* EXERCISE PROMPT *
Each entry needs to be reproduced exactly, with none left out.

*** DATASET EXCERPTS ***

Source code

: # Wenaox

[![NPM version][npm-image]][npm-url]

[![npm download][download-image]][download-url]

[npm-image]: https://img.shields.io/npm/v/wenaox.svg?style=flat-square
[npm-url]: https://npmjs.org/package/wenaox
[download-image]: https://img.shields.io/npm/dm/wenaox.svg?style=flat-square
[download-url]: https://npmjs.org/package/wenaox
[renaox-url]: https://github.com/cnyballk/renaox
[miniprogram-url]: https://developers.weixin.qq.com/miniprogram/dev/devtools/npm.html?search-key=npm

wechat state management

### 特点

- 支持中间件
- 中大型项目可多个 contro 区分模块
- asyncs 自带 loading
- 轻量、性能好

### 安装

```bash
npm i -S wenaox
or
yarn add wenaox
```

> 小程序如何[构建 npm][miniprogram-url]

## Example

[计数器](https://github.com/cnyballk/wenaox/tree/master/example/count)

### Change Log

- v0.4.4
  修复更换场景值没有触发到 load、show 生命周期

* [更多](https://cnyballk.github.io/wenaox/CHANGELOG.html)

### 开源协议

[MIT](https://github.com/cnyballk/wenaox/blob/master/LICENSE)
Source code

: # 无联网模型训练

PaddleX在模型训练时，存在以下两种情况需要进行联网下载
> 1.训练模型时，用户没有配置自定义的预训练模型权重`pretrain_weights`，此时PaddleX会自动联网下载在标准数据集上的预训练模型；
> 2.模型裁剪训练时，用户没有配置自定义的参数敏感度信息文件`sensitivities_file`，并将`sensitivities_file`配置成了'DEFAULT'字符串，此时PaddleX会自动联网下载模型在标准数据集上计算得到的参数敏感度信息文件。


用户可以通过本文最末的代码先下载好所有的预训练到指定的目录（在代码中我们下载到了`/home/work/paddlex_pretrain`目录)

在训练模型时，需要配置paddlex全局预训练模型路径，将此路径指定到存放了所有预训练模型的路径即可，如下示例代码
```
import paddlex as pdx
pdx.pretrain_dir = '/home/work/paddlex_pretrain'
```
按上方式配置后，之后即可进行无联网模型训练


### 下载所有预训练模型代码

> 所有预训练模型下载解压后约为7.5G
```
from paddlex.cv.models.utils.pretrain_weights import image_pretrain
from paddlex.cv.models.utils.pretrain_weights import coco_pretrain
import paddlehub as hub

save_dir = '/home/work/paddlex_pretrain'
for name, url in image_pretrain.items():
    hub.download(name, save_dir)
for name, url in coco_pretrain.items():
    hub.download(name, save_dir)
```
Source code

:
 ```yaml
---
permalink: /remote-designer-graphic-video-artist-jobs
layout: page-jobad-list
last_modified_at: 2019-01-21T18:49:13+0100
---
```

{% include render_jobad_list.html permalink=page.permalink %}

*** End of DATASET EXCERPTS ***

* RESULT OF THIS EXERCISE *
Source code

: # Wenaox

[![NPM version][npm-image]][npm-url]

[![npm download][download-image]][download-url]

[npm-image]: https://img.shields.io/npm/v/wenaox.svg?style=flat-square
[npm-url]: https://npmjs.org/package/wenaox
[download-image]: https://img.shields.io/npm/dm/wenaox.svg?style=flat-square
[download-url]: https://npmjs.org/package/wenaox
[renaox-url]: https://github.com/cnyballk/renaox
[miniprogram-url]: https://developers.weixin.qq.com/miniprogram/dev/devtools/npm.html?search-key=npm

wechat state management

### 特点

- 支持中间件
- 中大型项目可多个 contro 区分模块
- asyncs 自带 loading
- 轻量、性能好

### 安装

```bash
npm i -S wenaox
or
yarn add wenaox
```

> 小程序如何[构建 npm][miniprogram-url]

## Example

[计数器](https://github.com/cnyballk/wenaox/tree/master/example/count)

### Change Log

- v0.4.4
  修复更换场景值没有触发到 load、show 生命周期

* [更多](https://cnyballk.github.io/wenaox/CHANGELOG.html)

### 开源协议

[MIT](https://github.com/cnyballk/wenaox/blob/master/LICENSE)
Source code

: # 无联网模型训练

PaddleX在模型训练时，存在以下两种情况需要进行联网下载
> 1.训练模型时，用户没有配置自定义的预训练模型权重`pretrain_weights`，此时PaddleX会自动联网下载在标准数据集上的预训练模型；
> 2.模型裁剪训练时，用户没有配置自定义的参数敏感度信息文件`sensitivities_file`，并将`sensitivities_file`配置成了'DEFAULT'字符串，此时PaddleX会自动联网下载模型在标准数据集上计算得到的参数敏感度信息文件。


用户可以通过本文最末的代码先下载好所有的预训练到指定的目录（在代码中我们下载到了`/home/work/paddlex_pretrain`目录)

在训练模型时，需要配置paddlex全局预训练模型路径，将此路径指定到存放了所有预训练模型的路径即可，如下示例代码
```
import paddlex as pdx
pdx.pretrain_dir = '/home/work/paddlex_pretrain'
```
按上方式配置后，之后即可进行无联网模型训练


### 下载所有预训练模型代码

> 所有预训练模型下载解压后约为7.5G
```
from paddlex.cv.models.utils.pretrain_weights import image_pretrain
from paddlex.cv.models.utils.pretrain_weights import coco_pretrain
import paddlehub as hub

save_dir = '/home/work/paddlex_pretrain'
for name, url in image_pretrain.items():
    hub.download(name, save_dir)
for name, url in coco_pretrain.items():
    hub.download(name, save_dir)
```
Source code

:
 ```yaml
---
permalink: /remote-designer-graphic-video-artist-jobs
layout: page-jobad-list
last_modified_at: 2019-01-21T18:49:13+0100
---
```

{% include render_jobad_list.html permalink=page.permalink %}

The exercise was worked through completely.